Die Formulierung, mit der Präsident Medwedew Moskaus Oberbürgermeister Luschkow Amt und Pfründe nahm, gleicht einem politischen Todesurteil: Vertrauensverlust des Präsidenten.

Luschkow hatte dem Baukonzern seiner Ehefrau lukrative Aufträge zugeschanzt. Medwedew und Regierungschef Putin hatten dazu bisher die Augen zugedrückt, ebenso zu Verkehrschaos und Umweltdesaster. Dass der Kremlchef nun Handlungsbedarf sah, erklären Beobachter vor allem mit den Präsidentenwahl Anfang 2012: Luschkow sei nicht in der Lage, dem Kandidaten der herrschenden Eliten in Moskau die nötigen Mehrheiten zu organisieren.

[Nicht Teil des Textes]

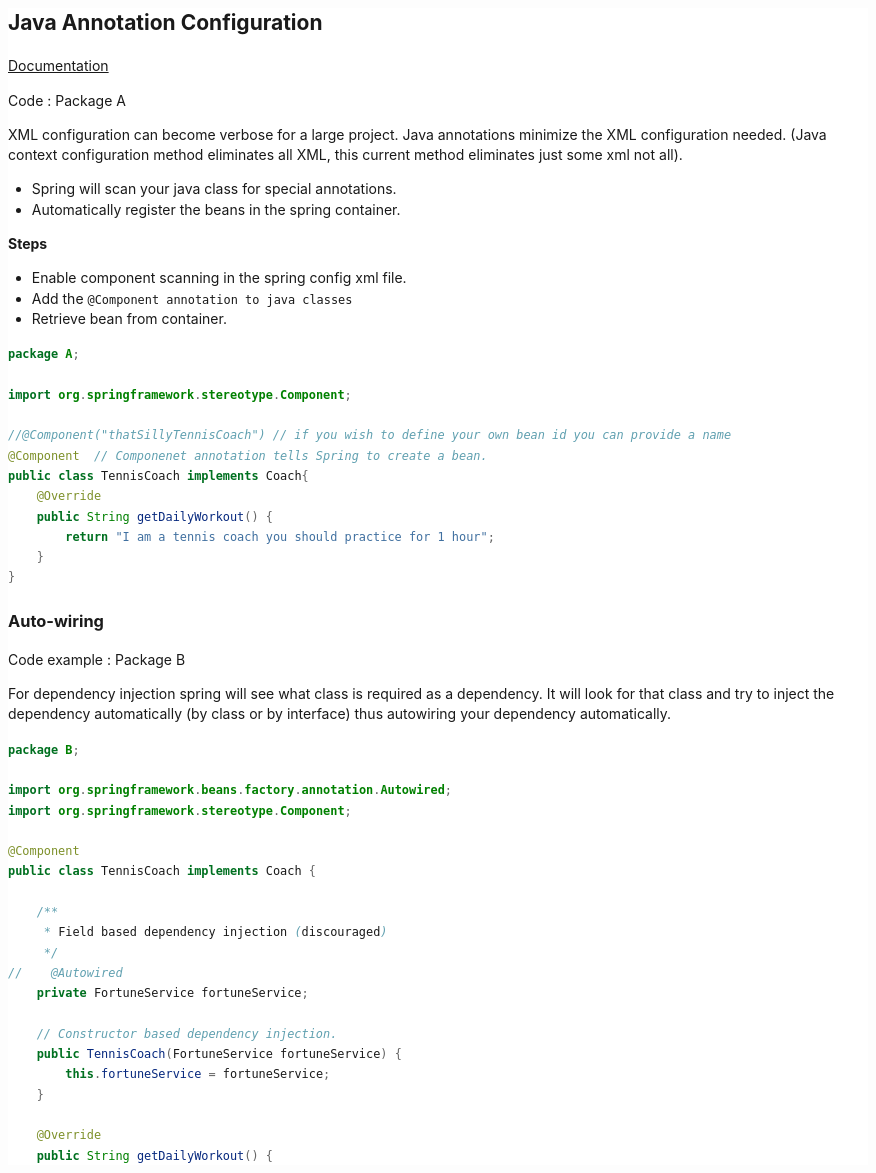 


## Java Annotation Configuration

[Documentation](https://docs.spring.io/spring-framework/docs/current/reference/html/core.html#beans-annotation-config)

Code : Package A

XML configuration can become verbose for a large project. Java annotations minimize the XML configuration needed. (Java context configuration method eliminates all XML, this current method eliminates just some xml not all).

- Spring will scan your java class for special annotations.
- Automatically register the beans in the spring container.

**Steps**
- Enable component scanning in the spring config xml file.
- Add the `@Component annotation to java classes`
- Retrieve bean from container.

```java
package A;

import org.springframework.stereotype.Component;

//@Component("thatSillyTennisCoach") // if you wish to define your own bean id you can provide a name
@Component  // Componenet annotation tells Spring to create a bean.
public class TennisCoach implements Coach{
    @Override
    public String getDailyWorkout() {
        return "I am a tennis coach you should practice for 1 hour";
    }
}
```

### Auto-wiring

Code example : Package B

For dependency injection spring will see what class is required as a dependency. It will look for that class and try to inject the dependency automatically (by class or by interface) thus autowiring your dependency automatically.

```java
package B;

import org.springframework.beans.factory.annotation.Autowired;
import org.springframework.stereotype.Component;

@Component
public class TennisCoach implements Coach {

    /**
     * Field based dependency injection (discouraged)
     */
//    @Autowired
    private FortuneService fortuneService;

    // Constructor based dependency injection.
    public TennisCoach(FortuneService fortuneService) {
        this.fortuneService = fortuneService;
    }

    @Override
    public String getDailyWorkout() {
```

Luschkow hatte die Brücken, die ihm gebaut wurden, ignoriert, offenbar im Vertrauen auf Putin, der bisher schützend die Hand über ihn gehalten hatte. Medwedew, so Luschkows Kalkül, werde nicht wagen, den Willen jenes Mannes zu missachten, dem er selbst seinen Aufstieg ins höchste Staatsamt verdankt. Medwedew wagte es und setzte damit erstmalig in seiner Amtszeit ein deutliches Signal, dass er sich nicht als Platzhalter für Putin sondern als realer Steuermann der russischen Staatsjacht versteht. Wohin deren Kurs künftig geht – zu liberalen Ufern, wie er bereits im Wahlkampf versprach oder zurück zu autoritären Gestaden, auf die sein Vorgänger den Bordcomputer programmiert hat – bleibt abzuwarten. Denn für Reformen fehlt Medwedew nach wie vor eine eigene Hausmacht.